A rule engine for EVM accounts and contracts

Readme

EVM Rule Engine

A lightweight and extensible rule engine for evaluating conditions on Ethereum Virtual Machine (EVM) accounts and contracts. Define custom rules to check wallet balances, contract balances, ERC-20 token holdings, transaction counts, NFT ownership, and more.

Compatible with Node and browser environments.


Features

  • Wallet Balance: Validate that an account's ETH balance meets specific criteria.
  • Contract Balance: Ensure a contract holds a required amount of ETH.
  • ERC20 Balance: Check if an account holds a sufficient balance of a given ERC20 token.
  • Transaction Count: Verify that an account’s number of transactions (nonce) meets expectations.
  • NFT Ownership: Determine if an account owns at least one NFT or a specific NFT token.
  • Address Type Verification: Confirm whether an address is a contract or an externally owned account (EOA).
  • Contract Call Evaluation: Execute contract functions and evaluate their results against expected outcomes.
  • Dynamic Rule Loading: Easily load and export rules from JSON definitions.

Install

npm install evm-rule-engine

Usage

Basic Example

The following example shows how to set up the rule engine, add a rule, and evaluate an EVM address:

import { ethers } from 'ethers'
import { EVMRuleEngine, walletBalance, Networks } from 'evm-rule-engine'

// Configure the network (example using a local Anvil instance)
const networks: Networks = [
  {
    provider: new ethers.JsonRpcProvider('http://127.0.0.1:8545'),
    chainId: '31337'
  }
]

// Create an instance of the rule engine with the network configuration
const engine = new EVMRuleEngine({ networks })

// Add a wallet balance rule: check if the wallet has at least 1 ETH
engine.addRule(
  walletBalance(networks, '31337', {
    value: ethers.parseEther('1'),
    compareType: 'gte'
  })
)

// Evaluate all rules against a given address
const address = '0xf39Fd6e51aad88F6F4ce6aB8827279cffFb92266'
engine.evaluate(address)
  .then(result => {
    console.log('Evaluation Result:', result)
  })
  .catch(error => {
    console.error('Error evaluating rules:', error)
  })

Loading Rules from JSON

Rules can also be defined in JSON format and loaded dynamically using the createRulesFromDefinitions function:

import { createRulesFromDefinitions } from 'evm-rule-engine'

// Define rule JSON objects
const ruleDefinitions = [
  { type: 'walletBalance', chainId: '31337', params: { value: ethers.parseEther('1'), compareType: 'gte' } }
]

// Create rule instances from the JSON definitions and add them to the engine
const rules = createRulesFromDefinitions(networks, ruleDefinitions)
engine.addRules(rules)

// Export rules as JSON definitions
console.log(engine.exportRulesAsJsonString())

Testing

This project uses Mocha and Chai for testing. Some tests require one or more local Anvil instances.

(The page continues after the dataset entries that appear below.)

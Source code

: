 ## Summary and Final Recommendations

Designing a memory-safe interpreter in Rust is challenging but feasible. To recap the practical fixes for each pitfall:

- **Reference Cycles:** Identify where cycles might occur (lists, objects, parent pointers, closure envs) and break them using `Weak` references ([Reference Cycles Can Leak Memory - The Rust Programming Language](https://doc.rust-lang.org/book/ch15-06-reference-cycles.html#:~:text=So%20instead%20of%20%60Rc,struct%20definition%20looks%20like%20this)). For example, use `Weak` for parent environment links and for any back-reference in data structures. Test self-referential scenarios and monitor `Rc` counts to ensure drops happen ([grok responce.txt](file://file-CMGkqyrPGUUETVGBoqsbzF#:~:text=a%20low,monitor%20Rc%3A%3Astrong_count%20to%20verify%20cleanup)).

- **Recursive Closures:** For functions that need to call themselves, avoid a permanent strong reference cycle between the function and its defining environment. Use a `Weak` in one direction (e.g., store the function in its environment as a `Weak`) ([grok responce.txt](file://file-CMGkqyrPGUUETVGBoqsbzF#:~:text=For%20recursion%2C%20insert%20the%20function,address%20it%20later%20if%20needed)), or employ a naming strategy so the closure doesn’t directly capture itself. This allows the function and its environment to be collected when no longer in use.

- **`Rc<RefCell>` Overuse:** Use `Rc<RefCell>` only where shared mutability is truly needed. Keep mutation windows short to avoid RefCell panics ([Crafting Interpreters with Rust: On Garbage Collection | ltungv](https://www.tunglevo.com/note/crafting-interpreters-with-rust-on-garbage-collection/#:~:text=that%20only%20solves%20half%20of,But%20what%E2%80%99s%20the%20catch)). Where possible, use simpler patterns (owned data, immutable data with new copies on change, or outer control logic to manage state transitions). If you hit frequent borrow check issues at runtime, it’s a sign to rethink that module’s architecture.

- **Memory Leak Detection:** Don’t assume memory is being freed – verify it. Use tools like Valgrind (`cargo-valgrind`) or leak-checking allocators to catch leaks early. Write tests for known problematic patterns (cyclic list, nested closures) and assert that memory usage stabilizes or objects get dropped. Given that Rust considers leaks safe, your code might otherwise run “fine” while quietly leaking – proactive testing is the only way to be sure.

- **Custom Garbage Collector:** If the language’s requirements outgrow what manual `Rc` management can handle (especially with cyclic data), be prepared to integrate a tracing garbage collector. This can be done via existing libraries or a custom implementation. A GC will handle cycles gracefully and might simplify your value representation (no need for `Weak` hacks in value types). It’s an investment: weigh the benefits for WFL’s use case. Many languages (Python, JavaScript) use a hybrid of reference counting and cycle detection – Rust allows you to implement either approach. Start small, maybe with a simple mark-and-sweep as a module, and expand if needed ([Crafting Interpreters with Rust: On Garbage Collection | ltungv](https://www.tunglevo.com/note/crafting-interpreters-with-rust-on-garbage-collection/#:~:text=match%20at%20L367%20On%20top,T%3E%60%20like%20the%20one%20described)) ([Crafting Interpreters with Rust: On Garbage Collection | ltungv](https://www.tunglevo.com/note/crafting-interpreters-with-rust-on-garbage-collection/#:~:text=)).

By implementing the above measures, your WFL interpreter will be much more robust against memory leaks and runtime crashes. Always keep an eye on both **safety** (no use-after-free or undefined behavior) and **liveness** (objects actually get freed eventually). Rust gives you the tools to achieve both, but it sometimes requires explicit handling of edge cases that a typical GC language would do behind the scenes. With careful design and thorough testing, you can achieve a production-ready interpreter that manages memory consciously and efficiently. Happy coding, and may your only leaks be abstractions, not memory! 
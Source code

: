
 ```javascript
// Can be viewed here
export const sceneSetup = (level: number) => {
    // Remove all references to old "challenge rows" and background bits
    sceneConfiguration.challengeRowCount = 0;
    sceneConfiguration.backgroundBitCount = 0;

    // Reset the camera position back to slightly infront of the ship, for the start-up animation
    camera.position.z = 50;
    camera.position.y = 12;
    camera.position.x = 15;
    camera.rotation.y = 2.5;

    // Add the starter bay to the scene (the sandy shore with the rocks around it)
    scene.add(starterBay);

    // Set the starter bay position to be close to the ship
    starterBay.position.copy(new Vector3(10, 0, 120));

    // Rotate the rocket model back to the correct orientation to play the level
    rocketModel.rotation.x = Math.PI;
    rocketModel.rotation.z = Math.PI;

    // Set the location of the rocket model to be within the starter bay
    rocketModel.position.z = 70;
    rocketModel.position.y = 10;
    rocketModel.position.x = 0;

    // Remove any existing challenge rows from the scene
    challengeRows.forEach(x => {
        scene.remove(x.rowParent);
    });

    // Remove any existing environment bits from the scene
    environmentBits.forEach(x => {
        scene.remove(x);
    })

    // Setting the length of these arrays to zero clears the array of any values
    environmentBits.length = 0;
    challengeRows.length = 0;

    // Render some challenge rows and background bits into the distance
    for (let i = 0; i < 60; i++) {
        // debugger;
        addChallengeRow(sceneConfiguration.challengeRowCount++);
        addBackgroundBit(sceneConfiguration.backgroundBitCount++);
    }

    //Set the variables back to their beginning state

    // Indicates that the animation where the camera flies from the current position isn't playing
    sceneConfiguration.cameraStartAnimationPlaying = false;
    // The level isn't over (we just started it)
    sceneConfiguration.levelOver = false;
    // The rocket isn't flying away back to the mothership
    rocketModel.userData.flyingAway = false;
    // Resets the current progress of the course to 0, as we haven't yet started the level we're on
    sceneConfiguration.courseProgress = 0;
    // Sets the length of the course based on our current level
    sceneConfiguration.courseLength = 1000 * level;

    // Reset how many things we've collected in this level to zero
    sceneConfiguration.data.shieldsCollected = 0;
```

Start Anvil on port 8545 with chain ID 31337:

anvil --port 8545 --chain-id 31337

Start another instance on port 8546 with chain ID 31338:

anvil --port 8546 --chain-id 31338

Run the tests with:

npm run test

Development

Building Contracts

If your rules interact with Solidity contracts, build them using Forge:

npm run build:contract

Linting and Building the Project

Lint the Code:

npm run lint

Build the Project:

npm run build

Other scripts available in the package.json include test coverage and dependency checks.


Contributing

Contributions are welcome! Feel free to open issues or submit pull requests to improve the engine, add new features, or fix bugs.


License

This project is dual-licensed under the Apache-2.0 or MIT license.